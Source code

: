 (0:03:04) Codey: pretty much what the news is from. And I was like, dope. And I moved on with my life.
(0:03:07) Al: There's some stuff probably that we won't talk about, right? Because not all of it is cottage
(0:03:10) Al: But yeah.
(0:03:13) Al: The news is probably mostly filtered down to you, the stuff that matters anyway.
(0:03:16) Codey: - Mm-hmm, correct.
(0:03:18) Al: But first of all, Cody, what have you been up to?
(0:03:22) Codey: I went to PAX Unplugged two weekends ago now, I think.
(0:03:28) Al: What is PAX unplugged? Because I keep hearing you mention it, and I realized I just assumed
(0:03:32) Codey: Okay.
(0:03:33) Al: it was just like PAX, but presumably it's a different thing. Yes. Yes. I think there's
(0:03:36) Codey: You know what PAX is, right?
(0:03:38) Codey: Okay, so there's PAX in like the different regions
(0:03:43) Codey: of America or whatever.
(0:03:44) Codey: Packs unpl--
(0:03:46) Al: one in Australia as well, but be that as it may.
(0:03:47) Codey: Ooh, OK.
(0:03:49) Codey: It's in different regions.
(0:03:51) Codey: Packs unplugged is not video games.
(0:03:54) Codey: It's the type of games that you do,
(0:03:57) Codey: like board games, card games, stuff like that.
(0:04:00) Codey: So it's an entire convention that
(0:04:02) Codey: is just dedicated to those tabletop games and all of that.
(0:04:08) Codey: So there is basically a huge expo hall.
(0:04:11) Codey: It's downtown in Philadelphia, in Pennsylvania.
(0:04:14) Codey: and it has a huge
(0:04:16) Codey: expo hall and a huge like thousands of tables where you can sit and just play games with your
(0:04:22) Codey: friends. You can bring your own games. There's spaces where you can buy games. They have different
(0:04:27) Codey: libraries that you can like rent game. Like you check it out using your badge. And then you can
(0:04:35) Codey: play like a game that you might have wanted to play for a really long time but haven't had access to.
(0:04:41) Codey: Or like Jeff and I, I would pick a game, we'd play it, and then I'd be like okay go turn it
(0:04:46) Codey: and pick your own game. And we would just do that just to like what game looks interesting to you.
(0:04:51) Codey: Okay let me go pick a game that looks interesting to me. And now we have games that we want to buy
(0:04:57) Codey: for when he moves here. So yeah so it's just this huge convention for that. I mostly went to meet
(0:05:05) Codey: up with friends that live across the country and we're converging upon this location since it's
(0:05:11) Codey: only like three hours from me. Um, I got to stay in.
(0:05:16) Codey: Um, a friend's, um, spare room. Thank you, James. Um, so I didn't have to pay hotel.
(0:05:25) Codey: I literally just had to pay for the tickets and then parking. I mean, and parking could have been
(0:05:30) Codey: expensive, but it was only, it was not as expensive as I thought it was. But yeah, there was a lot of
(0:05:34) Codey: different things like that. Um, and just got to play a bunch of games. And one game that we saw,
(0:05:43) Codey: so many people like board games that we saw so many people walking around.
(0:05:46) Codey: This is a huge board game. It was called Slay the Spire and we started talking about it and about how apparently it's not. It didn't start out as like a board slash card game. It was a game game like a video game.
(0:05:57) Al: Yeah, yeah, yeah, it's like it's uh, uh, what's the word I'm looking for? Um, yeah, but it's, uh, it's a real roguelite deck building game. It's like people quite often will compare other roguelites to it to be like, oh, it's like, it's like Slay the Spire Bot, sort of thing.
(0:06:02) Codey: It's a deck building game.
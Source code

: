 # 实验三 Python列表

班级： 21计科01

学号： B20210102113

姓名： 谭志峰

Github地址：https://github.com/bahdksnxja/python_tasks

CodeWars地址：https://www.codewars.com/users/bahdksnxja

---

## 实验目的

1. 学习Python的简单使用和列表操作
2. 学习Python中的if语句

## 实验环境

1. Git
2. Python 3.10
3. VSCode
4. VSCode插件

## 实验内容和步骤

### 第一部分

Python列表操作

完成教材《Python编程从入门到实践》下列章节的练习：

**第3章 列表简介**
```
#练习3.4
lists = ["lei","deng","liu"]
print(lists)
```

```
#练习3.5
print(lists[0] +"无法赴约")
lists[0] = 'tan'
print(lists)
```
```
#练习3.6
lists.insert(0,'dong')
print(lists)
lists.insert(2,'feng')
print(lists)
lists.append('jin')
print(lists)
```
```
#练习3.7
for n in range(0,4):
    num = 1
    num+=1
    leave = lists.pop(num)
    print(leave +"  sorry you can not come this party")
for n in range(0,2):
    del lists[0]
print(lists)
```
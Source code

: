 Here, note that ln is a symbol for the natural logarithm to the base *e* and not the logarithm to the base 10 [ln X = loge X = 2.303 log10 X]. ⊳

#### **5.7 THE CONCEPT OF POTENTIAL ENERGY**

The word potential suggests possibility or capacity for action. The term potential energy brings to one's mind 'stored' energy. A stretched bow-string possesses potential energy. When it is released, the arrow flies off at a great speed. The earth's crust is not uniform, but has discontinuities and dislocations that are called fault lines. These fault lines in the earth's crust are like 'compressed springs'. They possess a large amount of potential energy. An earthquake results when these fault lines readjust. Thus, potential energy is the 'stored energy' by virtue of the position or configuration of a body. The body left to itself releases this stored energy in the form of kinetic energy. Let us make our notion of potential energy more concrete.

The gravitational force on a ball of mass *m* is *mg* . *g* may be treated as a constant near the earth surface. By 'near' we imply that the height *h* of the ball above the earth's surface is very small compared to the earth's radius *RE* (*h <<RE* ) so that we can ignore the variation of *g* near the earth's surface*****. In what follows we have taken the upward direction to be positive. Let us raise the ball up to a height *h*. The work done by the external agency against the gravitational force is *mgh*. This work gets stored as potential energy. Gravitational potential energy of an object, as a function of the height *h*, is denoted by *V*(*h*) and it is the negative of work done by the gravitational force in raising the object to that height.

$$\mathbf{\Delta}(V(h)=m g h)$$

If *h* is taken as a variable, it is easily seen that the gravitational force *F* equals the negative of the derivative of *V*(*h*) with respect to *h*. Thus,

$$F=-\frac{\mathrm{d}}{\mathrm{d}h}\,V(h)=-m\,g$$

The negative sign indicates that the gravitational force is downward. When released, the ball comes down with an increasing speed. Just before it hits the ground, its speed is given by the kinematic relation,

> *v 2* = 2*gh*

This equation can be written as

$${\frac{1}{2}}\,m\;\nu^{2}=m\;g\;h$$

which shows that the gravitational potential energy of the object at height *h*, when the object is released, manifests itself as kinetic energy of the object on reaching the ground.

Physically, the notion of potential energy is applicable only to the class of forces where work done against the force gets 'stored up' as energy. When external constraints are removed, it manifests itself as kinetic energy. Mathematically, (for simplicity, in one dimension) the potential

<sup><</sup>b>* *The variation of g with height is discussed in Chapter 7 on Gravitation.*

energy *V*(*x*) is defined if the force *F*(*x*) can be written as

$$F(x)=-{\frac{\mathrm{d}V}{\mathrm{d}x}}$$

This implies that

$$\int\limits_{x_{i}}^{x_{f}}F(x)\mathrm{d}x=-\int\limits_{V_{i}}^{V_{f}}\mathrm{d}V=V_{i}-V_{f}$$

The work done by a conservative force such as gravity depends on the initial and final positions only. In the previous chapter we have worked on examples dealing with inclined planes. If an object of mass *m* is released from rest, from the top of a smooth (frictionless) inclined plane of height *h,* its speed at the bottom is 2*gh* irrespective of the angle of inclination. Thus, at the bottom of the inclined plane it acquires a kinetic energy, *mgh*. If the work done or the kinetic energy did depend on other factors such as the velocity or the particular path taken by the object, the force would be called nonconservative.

== == ==

What is being asked — Your answer must consist solely of the lines above between the line holding "(0:03:49) Codey: It's in different regions." and the line holding "(0:04:27) Codey: libraries", inclusive, copied exactly.

Output below —
(0:03:49) Codey: It's in different regions.
(0:03:51) Codey: Packs unplugged is not video games.
(0:03:54) Codey: It's the type of games that you do,
(0:03:57) Codey: like board games, card games, stuff like that.
(0:04:00) Codey: So it's an entire convention that
(0:04:02) Codey: is just dedicated to those tabletop games and all of that.
(0:04:08) Codey: So there is basically a huge expo hall.
(0:04:11) Codey: It's downtown in Philadelphia, in Pennsylvania.
(0:04:14) Codey: and it has a huge
(0:04:16) Codey: expo hall and a huge like thousands of tables where you can sit and just play games with your
(0:04:22) Codey: friends. You can bring your own games. There's spaces where you can buy games. They have different
(0:04:27) Codey: libraries that you can like rent game. Like you check it out using your badge. And then you can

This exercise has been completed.